One of the particular abuses which, according to the Bill of Rights Act, had been committed by James II, was to make:
“severall grants and promises made of fines and forfeitures before any conviction or judgement against the persons upon whome the same were to be levyed.”
The Act prohibited this, stating that “all grants and promises of fines and forfeitures of particular persons before conviction are illegal and void” (“the Declaration”).
Mr Young submitted the Declaration remained in full force and effect, because the Bill of Rights Act had never been repealed, and was a “constitutional statute”. He relied on Thoburn v Sunderland City [2002] EWHC 195 (Admin) (“Thoburn”) in which Laws LJ said at [62] that the Bill of Rights was a constitutional statute, and at [63] that “Ordinary statutes may be impliedly repealed. Constitutional statutes may not”. It followed, said Mr Young, that a person charged with a criminal offence had “a constitutional right to have the criminal charges determined by a court”; that right could not be removed, and thus there was no time limit by which a person had to exercise that right.
There are a number of difficulties with those submissions.
The Declaration refers to the “conviction” of a person, and thus relates to criminal charges, whereas the penalties charged under VATA ss 60 and 61 are civil penalties. The fact that they are classified as criminal under the Convention does not make them criminal for the purposes of domestic law, and the Bill of Rights Act is plainly concerned with domestic law.

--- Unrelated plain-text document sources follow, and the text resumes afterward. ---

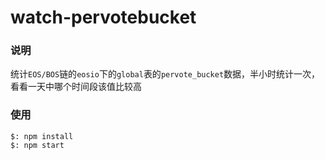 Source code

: # watch-pervotebucket

### 说明
统计`EOS/BOS`链的`eosio`下的`global`表的`pervote_bucket`数据，半小时统计一次，看看一天中哪个时间段该值比较高

### 使用
```
$: npm install
$: npm start
```
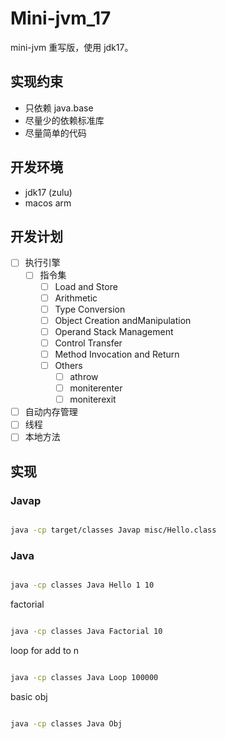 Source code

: # Mini-jvm_17

mini-jvm 重写版，使用 jdk17。

## 实现约束

- 只依赖 java.base
- 尽量少的依赖标准库
- 尽量简单的代码

## 开发环境

- jdk17 (zulu)
- macos arm

## 开发计划

- [ ] 执行引擎
  - [ ] 指令集
    - [ ] Load and Store
    - [ ] Arithmetic
    - [ ] Type Conversion
    - [ ] Object Creation andManipulation
    - [ ] Operand Stack Management
    - [ ] Control Transfer
    - [ ] Method Invocation and Return
    - [ ] Others
      - [ ] athrow
      - [ ] moniterenter
      - [ ] moniterexit
- [ ] 自动内存管理
- [ ] 线程
- [ ] 本地方法

## 实现

### Javap

```bash

java -cp target/classes Javap misc/Hello.class
```

### Java

```bash

java -cp classes Java Hello 1 10
```

factorial

```bash

java -cp classes Java Factorial 10

```

loop for add to n

```bash

java -cp classes Java Loop 100000

```

basic obj

```bash

java -cp classes Java Obj
``` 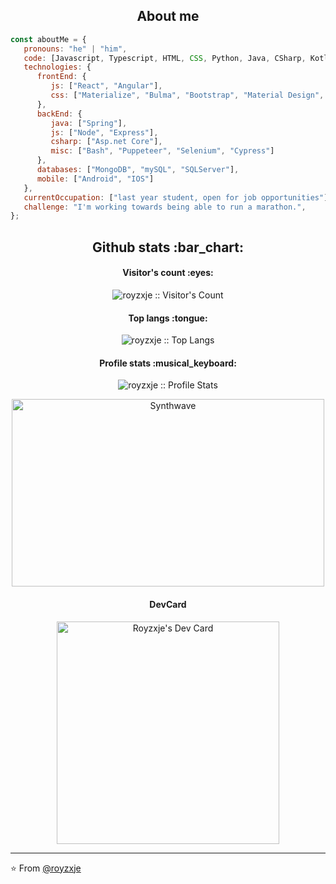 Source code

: <h2 align="center">About me</h2>

```javascript
const aboutMe = {
   pronouns: "he" | "him",
   code: [Javascript, Typescript, HTML, CSS, Python, Java, CSharp, Kotlin, Swift],
   technologies: {
      frontEnd: {
         js: ["React", "Angular"],
         css: ["Materialize", "Bulma", "Bootstrap", "Material Design", "Semantic UI"]
      },
      backEnd: {
         java: ["Spring"],
         js: ["Node", "Express"],
         csharp: ["Asp.net Core"],
         misc: ["Bash", "Puppeteer", "Selenium", "Cypress"]
      },
      databases: ["MongoDB", "mySQL", "SQLServer"],
      mobile: ["Android", "IOS"]
   },
   currentOccupation: ["last year student, open for job opportunities"],
   challenge: "I'm working towards being able to run a marathon.",
};
```


<h2 align="center">Github stats :bar_chart:</h2>

<h4 align="center">Visitor's count :eyes:</h4>

<p align="center"><img src="https://profile-counter.glitch.me/{royzxje}/count.svg" alt="royzxje :: Visitor's Count" /></p>

<h4 align="center">Top langs :tongue:</h4>

<p align="center"><img src="https://github-readme-stats.vercel.app/api/top-langs/?username=royzxje&langs_count=10&theme=tokyonight&layout=compact" alt="royzxje :: Top Langs" /></p>

<h4 align="center">Profile stats :musical_keyboard:</h4>

<p align="center"><img src="https://github-readme-stats.vercel.app/api?username=royzxje&show_icons=true&theme=synthwave" alt="royzxje :: Profile Stats" /></p>

<p align="center"><img src="https://thumbs.gfycat.com/GoodnaturedFondGaur-size_restricted.gif" alt="Synthwave" height="300" width="500"></p>
<h4 align="center">DevCard</h4>
<p align="center"><a href="https://app.daily.dev/ntquan"><img src="https://api.daily.dev/devcards/v2/ZP9PbHhB8FTxsuAE6bIp1.png?r=vn2" width="356" alt="Royzxje's Dev Card"/></a></p>

---

⭐️ From [@royzxje](https://github.com/royzxje)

I concur with Collins J, who said in Rooney (De Crittenden) v National Parking Adjudication Service [2006] EWHC 2170 (Admin) at [8]:
“…The Bill of Rights' reference to fines and forfeitures before conviction or judgment means that what cannot prevail is a fine or a forfeiture in respect of which there is no right of appeal, whether ultimately to a court or through a system which is set up which is equivalent to a court.”
Parliament has explicitly enacted civil penalty regimes in many areas of the law, from environmental penalties to parking fines, each with time-limited appeal rights, and it is inconceivable that all these time limit provisions are illegal. In Thoburn, Laws J said at [63] that:
“For the repeal of a constitutional Act or the abrogation of a fundamental right to be effected by statute, the court would apply this test: is it shown that the legislature's actual - not imputed, constructive or presumed - intention was to effect the repeal or abrogation? I think the test could only be met by express words in the later statute, or by words so specific that the inference of an actual determination to effect the result contended for was irresistible.”
Thus, even if Mr Young were to be correct in his understanding of the meaning of the Declaration, the irresistible conclusion would be that the Bill of Rights has been amended so as to allow civil penalty regimes together with the related time-limited appeal rights such as that introduced by VATA.
Finally, the first of the declarations in the Bill of Rights Act established parliamentary sovereignty. It follows that Parliament, with the legislative sovereignty vested in it by the very same Bill of Rights, can and did give HMRC the power to impose and collect civil penalties such as those set out in VATA ss 60 and 61.
I therefore reject Mr Young’s submissions on the Bill of Rights Act.